State Leaders' and School Counselors' Roles in Elementary and Middle School Career Development: Research Findings and Promising Practices

By McFadden, Ashleigh; Curry, Jennifer R. | Techniques, March 2018 | Go to article overview

State Leaders' and School Counselors' Roles in Elementary and Middle School Career Development: Research Findings and Promising Practices


McFadden, Ashleigh, Curry, Jennifer R., Techniques


CAREER ADVISING AND DEVELOPMENT IS AN INCREASINGLY PREVALENT TOPIC IN POLICY conversations, but one that too often only focuses on high school-level strategies. Career advising and development efforts can--and should--begin as early as pre-kindergarten, with activities and curricula encouraging career exploration and awareness, as well as introducing learners to the concept of work and the economy. Learners should see a clear line through their education from career awareness to exploration to planning, and this can only occur if strategies and initiatives are aligned across grade levels. Anecdotally, many state and local leaders assume that this is not happening to the extent it should be, but there has not yet been an in-depth examination of the data, nor on the impact it has and will have on career and technical education (CTE).

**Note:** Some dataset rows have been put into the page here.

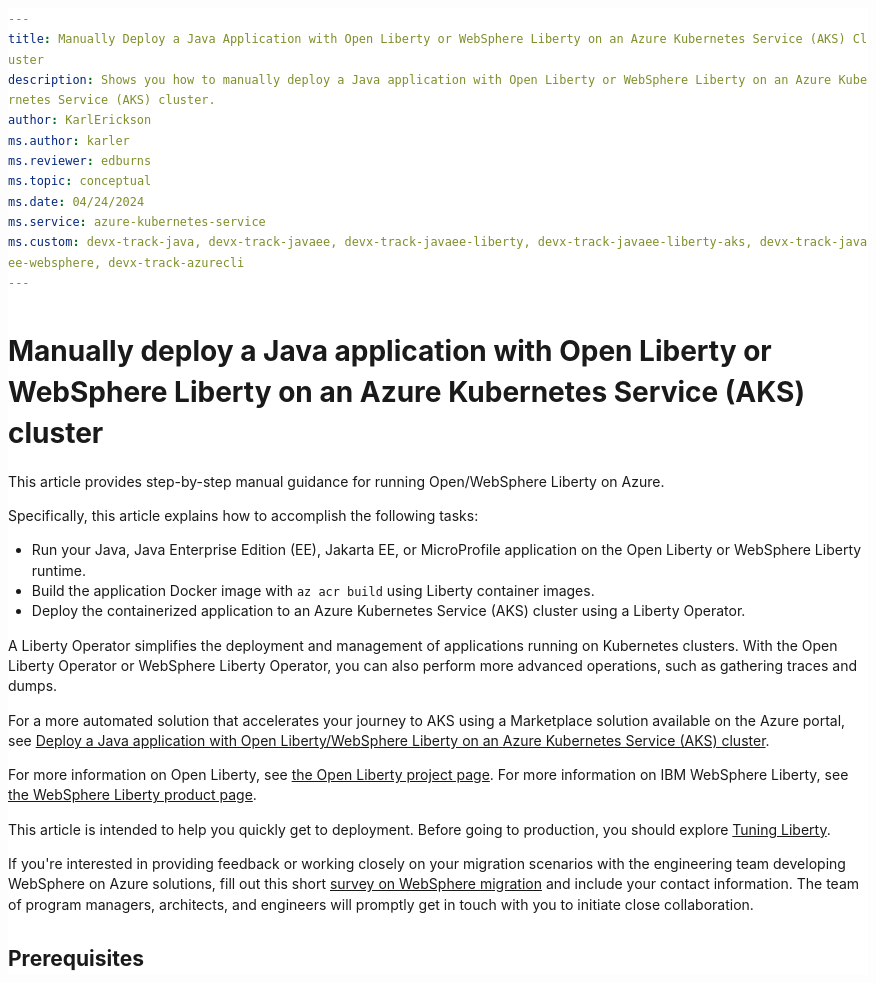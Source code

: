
 ```yaml
---
title: Manually Deploy a Java Application with Open Liberty or WebSphere Liberty on an Azure Kubernetes Service (AKS) Cluster
description: Shows you how to manually deploy a Java application with Open Liberty or WebSphere Liberty on an Azure Kubernetes Service (AKS) cluster.
author: KarlErickson
ms.author: karler
ms.reviewer: edburns
ms.topic: conceptual
ms.date: 04/24/2024
ms.service: azure-kubernetes-service
ms.custom: devx-track-java, devx-track-javaee, devx-track-javaee-liberty, devx-track-javaee-liberty-aks, devx-track-javaee-websphere, devx-track-azurecli
---
```


# Manually deploy a Java application with Open Liberty or WebSphere Liberty on an Azure Kubernetes Service (AKS) cluster

This article provides step-by-step manual guidance for running Open/WebSphere Liberty on Azure.

Specifically, this article explains how to accomplish the following tasks:

* Run your Java, Java Enterprise Edition (EE), Jakarta EE, or MicroProfile application on the Open Liberty or WebSphere Liberty runtime.
* Build the application Docker image with `az acr build` using Liberty container images.
* Deploy the containerized application to an Azure Kubernetes Service (AKS) cluster using a Liberty Operator.

A Liberty Operator simplifies the deployment and management of applications running on Kubernetes clusters. With the Open Liberty Operator or WebSphere Liberty Operator, you can also perform more advanced operations, such as gathering traces and dumps.

For a more automated solution that accelerates your journey to AKS using a Marketplace solution available on the Azure portal, see [Deploy a Java application with Open Liberty/WebSphere Liberty on an Azure Kubernetes Service (AKS) cluster](/azure/aks/howto-deploy-java-liberty-app?toc=/azure/developer/java/ee/toc.json&bc=/azure/developer/java/breadcrumb/toc.json).

For more information on Open Liberty, see [the Open Liberty project page](https://openliberty.io/). For more information on IBM WebSphere Liberty, see [the WebSphere Liberty product page](https://www.ibm.com/cloud/websphere-liberty).

This article is intended to help you quickly get to deployment. Before going to production, you should explore [Tuning Liberty](https://www.ibm.com/docs/was-liberty/base?topic=tuning-liberty).

If you're interested in providing feedback or working closely on your migration scenarios with the engineering team developing WebSphere on Azure solutions, fill out this short [survey on WebSphere migration](https://aka.ms/websphere-on-azure-survey) and include your contact information. The team of program managers, architects, and engineers will promptly get in touch with you to initiate close collaboration.

## Prerequisites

Advance CTE, as part of the New Skills for Youth initiative, partnered with the American School Counselor Association (ASCA) to conduct survey research with three questionnaires. Advance CTE surveyed state CTE directors, and ASCA sent separate surveys to a selection of school counselors and state school counseling directors, in states where that role has been specifically identified. In total, responses were received from 45 state CTE directors, 10 state school counseling directors and 647 school counselors. The school counselors represented all 50 states and the District of Columbia, as well as all grade levels, with 54 percent of respondents working at the elementary-school level, 22 percent at the middle-school level and 24 percent at the high-school level. The questionnaires provided invaluable insight into activities happening related to career advising and development in elementary and middle schools nationally.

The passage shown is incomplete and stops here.